[gdal-dev] Add a new performance hint for Spatialite

2014-03-28 Thread Jukka Rahkonen
Hi,

I took timings about adding 115 GML files (548 MB together, 3.2 million
linestrings) into a Spatialite table. With default settings the table gets
initialized with spatial index which makes following inserts slower. Another
alternative is to create the table without spatial index, append all the
data first and as a last step create spatial index for the ready made table.

With spatial index on:
Append + index: 71 minutes

With spatial index off:
Append: 9 minutes
Create spatial index: 6 minutes
Total: 15 minutes

I was rather happy with the initial conversion speed until I made this test
which revealed that creating spatial index as a final step made the whole
process more than four times faster! This way both data table and spatial
index are probably in contiguous chunks in the SQLite datafile and there is
no need for post process VACUUM. Vacuuming in SQLite is rather slow and for
this 1.3 GB database it takes more than 4 minutes to run.
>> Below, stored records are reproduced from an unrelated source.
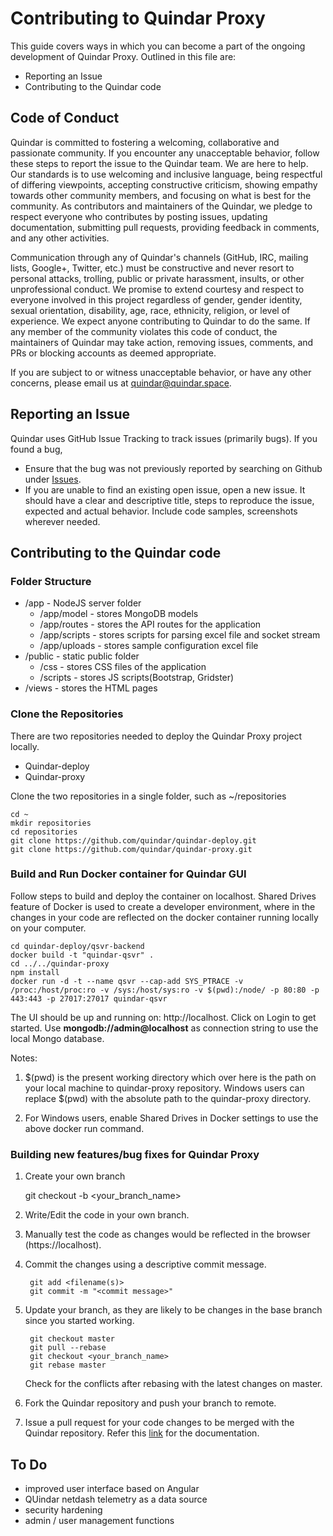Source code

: # Contributing to Quindar Proxy

This guide covers ways in which you can become a part of the ongoing development of Quindar Proxy. Outlined in this file are:
* Reporting an Issue
* Contributing to the Quindar code

## Code of Conduct

Quindar is committed to fostering a welcoming, collaborative and passionate community. If you encounter any unacceptable behavior, follow these steps to report the issue to the Quindar team. We are here to help. Our standards is to use welcoming and inclusive language, being respectful of differing viewpoints, accepting constructive criticism, showing empathy towards other community members, and focusing on what is best for the community. As contributors and maintainers of the Quindar, we pledge to respect everyone who contributes by posting issues, updating documentation, submitting pull requests, providing feedback in comments, and any other activities.

Communication through any of Quindar's channels (GitHub, IRC, mailing lists, Google+, Twitter, etc.) must be constructive and never resort to personal attacks, trolling, public or private harassment, insults, or other unprofessional conduct. We promise to extend courtesy and respect to everyone involved in this project regardless of gender, gender identity, sexual orientation, disability, age, race, ethnicity, religion, or level of experience. We expect anyone contributing to Quindar to do the same. If any member of the community violates this code of conduct, the maintainers of Quindar may take action, removing issues, comments, and PRs or blocking accounts as deemed appropriate.

If you are subject to or witness unacceptable behavior, or have any other concerns, please email us at quindar@quindar.space.


## Reporting an Issue
Quindar uses GitHub Issue Tracking to track issues (primarily bugs). 
If you found a bug,
* Ensure that the bug was not previously reported by searching on Github under [Issues](https://github.com/quindar/quindar-proxy/issues).
* If you are unable to find an existing open issue, open a new issue. It should have a clear and descriptive title, steps to reproduce the issue, expected and actual behavior. Include code samples, screenshots wherever needed.

## Contributing to the Quindar code
### Folder Structure
* /app - NodeJS server folder
  * /app/model - stores MongoDB models
  * /app/routes - stores the API routes for the application
  * /app/scripts - stores scripts for parsing excel file and socket stream
  * /app/uploads - stores sample configuration excel file
* /public - static public folder
  * /css - stores CSS files of the application
  * /scripts - stores JS scripts(Bootstrap, Gridster)
* /views - stores the HTML pages

### Clone the Repositories
There are two repositories needed to deploy the Quindar Proxy project locally. 
* Quindar-deploy
* Quindar-proxy

Clone the two repositories in a single folder, such as ~/repositories

    cd ~
    mkdir repositories
    cd repositories
    git clone https://github.com/quindar/quindar-deploy.git
    git clone https://github.com/quindar/quindar-proxy.git
    
### Build and Run Docker container for Quindar GUI
Follow steps to build and deploy the container on localhost. Shared Drives feature of Docker is used to create a developer environment, where in the changes in your code are reflected on the docker container running locally on your computer.

    cd quindar-deploy/qsvr-backend
    docker build -t "quindar-qsvr" .
    cd ../../quindar-proxy
    npm install
    docker run -d -t --name qsvr --cap-add SYS_PTRACE -v /proc:/host/proc:ro -v /sys:/host/sys:ro -v $(pwd):/node/ -p 80:80 -p 443:443 -p 27017:27017 quindar-qsvr

The UI should be up and running on: http://localhost. Click on Login to get started. Use **mongodb://admin@localhost** as connection string to use the local Mongo database.

Notes:

1. $(pwd) is the present working directory which over here is the path on your local machine to quindar-proxy repository. Windows users can replace $(pwd) with the absolute path to the quindar-proxy directory. 

2. For Windows users, enable Shared Drives in Docker settings to use the above docker run command.

### Building new features/bug fixes for Quindar Proxy
1. Create your own branch

    git checkout -b <your_branch_name>

2. Write/Edit the code in your own branch.
3. Manually test the code as changes would be reflected in the browser (https://localhost).
4. Commit the changes using a descriptive commit message.
        
        git add <filename(s)>
        git commit -m "<commit message>"

5. Update your branch, as they are likely to be changes in the base branch since you started working.

        git checkout master
        git pull --rebase
        git checkout <your_branch_name>
        git rebase master

    Check for the conflicts after rebasing with the latest changes on master.
6. Fork the Quindar repository and push your branch to remote.
7. Issue a pull request for your code changes to be merged with the Quindar repository. Refer this [link](https://help.github.com/articles/creating-a-pull-request-from-a-fork/) for the documentation.


## To Do

* improved user interface based on Angular
* QUindar netdash telemetry as a data source
* security hardening
* admin / user management functions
Suggestion: Add a new performance hint on page
http://www.gdal.org/ogr/drv_sqlite.html

"If many source files will be collected into the same Spatialite table it
can be much faster to initialize the table without a spatial index by using
-lco SPATIAL_INDEX=NO and to create spatial index with a separate command
after all the data are appended. Spatial index can be created with ogrinfo
command
ogrinfo db.sqlite -sql "SELECT
CreateSpatialIndex('table_name','geometry_column_name')"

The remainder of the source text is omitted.